Exercise objective
For this exercise, please reproduce the records below word for word, from the first line through the line with "- Start date: 10/2023".

Input data
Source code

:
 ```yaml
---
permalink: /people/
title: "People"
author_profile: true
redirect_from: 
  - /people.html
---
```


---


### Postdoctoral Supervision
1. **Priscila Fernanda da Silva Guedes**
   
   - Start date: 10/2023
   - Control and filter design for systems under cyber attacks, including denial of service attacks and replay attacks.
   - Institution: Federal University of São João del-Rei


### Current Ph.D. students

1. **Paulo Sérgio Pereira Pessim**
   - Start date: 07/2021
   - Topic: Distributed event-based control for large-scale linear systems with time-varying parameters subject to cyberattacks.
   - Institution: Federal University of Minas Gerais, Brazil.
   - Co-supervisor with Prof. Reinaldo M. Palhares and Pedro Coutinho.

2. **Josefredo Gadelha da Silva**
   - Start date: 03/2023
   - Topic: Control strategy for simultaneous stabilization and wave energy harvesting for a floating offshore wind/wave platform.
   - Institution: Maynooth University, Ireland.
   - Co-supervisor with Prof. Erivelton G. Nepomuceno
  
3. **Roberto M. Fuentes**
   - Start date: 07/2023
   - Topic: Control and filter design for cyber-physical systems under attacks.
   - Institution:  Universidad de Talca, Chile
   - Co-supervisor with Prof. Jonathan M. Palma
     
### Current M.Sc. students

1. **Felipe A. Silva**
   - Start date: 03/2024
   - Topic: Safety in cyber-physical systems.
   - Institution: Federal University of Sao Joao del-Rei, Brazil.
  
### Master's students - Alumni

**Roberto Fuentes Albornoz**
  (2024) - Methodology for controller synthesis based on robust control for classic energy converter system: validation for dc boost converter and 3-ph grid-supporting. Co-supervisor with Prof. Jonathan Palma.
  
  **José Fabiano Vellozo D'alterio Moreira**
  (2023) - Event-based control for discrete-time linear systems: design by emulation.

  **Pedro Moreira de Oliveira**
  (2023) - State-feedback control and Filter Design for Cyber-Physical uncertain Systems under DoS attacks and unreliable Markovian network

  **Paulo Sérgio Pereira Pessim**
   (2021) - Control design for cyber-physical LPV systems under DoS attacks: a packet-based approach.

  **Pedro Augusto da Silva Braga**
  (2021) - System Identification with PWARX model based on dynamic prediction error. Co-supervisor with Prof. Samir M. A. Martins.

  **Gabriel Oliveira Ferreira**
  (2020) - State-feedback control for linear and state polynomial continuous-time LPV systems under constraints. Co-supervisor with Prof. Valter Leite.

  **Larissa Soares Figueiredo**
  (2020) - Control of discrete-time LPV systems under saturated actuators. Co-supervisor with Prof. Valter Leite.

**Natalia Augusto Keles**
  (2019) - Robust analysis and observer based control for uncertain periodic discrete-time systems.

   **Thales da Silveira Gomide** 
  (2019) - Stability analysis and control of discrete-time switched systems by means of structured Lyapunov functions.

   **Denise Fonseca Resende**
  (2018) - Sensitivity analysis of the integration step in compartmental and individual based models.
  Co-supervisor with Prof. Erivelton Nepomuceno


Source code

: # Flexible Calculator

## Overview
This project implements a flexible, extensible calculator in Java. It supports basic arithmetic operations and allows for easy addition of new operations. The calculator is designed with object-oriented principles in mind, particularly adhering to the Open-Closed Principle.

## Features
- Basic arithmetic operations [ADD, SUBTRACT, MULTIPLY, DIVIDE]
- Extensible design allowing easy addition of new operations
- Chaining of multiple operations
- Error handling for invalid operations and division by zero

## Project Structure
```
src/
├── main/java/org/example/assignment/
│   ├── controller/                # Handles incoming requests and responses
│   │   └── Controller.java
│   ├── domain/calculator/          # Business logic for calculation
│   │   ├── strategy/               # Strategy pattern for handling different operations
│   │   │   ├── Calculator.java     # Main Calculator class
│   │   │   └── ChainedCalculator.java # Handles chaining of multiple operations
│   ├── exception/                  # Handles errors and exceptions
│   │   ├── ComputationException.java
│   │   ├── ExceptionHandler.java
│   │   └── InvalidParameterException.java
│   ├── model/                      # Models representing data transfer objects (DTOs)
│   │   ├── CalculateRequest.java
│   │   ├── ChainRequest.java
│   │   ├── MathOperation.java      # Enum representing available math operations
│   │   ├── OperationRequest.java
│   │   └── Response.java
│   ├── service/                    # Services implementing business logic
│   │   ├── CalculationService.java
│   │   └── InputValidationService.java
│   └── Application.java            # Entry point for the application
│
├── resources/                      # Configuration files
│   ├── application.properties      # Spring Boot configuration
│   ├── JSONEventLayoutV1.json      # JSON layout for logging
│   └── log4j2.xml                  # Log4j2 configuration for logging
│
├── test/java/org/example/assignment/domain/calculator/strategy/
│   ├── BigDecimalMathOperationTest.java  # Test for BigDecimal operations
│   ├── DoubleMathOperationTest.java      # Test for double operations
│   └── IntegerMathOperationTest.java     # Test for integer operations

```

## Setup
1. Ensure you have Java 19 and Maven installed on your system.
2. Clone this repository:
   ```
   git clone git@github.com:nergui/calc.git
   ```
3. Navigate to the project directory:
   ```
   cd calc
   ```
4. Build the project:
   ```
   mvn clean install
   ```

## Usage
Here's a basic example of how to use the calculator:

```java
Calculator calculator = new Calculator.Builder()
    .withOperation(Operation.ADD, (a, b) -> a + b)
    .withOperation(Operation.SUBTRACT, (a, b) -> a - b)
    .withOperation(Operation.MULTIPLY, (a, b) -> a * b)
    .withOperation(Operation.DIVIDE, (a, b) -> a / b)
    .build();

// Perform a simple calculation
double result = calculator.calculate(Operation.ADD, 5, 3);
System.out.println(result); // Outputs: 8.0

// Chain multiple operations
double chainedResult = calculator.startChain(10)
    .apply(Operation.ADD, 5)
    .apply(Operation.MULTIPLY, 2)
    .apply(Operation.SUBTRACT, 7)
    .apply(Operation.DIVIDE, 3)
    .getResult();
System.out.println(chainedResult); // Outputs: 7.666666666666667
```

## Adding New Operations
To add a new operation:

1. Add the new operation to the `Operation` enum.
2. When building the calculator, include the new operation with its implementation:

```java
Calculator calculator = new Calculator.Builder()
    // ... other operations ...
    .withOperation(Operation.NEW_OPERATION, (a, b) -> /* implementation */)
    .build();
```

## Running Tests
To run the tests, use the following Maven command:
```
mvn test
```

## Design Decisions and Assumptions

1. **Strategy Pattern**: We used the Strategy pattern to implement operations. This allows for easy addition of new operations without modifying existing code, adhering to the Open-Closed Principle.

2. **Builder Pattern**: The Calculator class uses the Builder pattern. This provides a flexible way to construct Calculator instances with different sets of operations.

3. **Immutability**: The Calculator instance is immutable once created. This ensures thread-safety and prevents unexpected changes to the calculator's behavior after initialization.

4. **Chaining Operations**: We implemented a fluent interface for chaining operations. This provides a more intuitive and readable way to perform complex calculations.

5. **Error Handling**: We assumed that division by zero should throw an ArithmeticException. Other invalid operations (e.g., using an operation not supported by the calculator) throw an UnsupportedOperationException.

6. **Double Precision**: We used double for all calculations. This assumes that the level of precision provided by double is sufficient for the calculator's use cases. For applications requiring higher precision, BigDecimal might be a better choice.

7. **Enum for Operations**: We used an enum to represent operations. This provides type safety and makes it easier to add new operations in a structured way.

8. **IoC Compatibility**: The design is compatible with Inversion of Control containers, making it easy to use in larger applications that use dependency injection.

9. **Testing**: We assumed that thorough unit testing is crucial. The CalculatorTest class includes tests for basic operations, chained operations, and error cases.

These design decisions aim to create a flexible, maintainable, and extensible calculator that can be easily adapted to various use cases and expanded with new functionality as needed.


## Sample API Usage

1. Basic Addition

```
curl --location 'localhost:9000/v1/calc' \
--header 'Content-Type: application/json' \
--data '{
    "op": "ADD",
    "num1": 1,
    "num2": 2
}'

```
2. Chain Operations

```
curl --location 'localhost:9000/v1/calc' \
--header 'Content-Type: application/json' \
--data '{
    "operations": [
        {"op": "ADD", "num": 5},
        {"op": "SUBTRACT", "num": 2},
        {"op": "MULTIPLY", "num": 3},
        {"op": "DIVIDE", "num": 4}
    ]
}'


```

Exercise result
Source code

:
 ```yaml
---
permalink: /people/
title: "People"
author_profile: true
redirect_from: 
  - /people.html
---
```


---


### Postdoctoral Supervision
1. **Priscila Fernanda da Silva Guedes**
   
   - Start date: 10/2023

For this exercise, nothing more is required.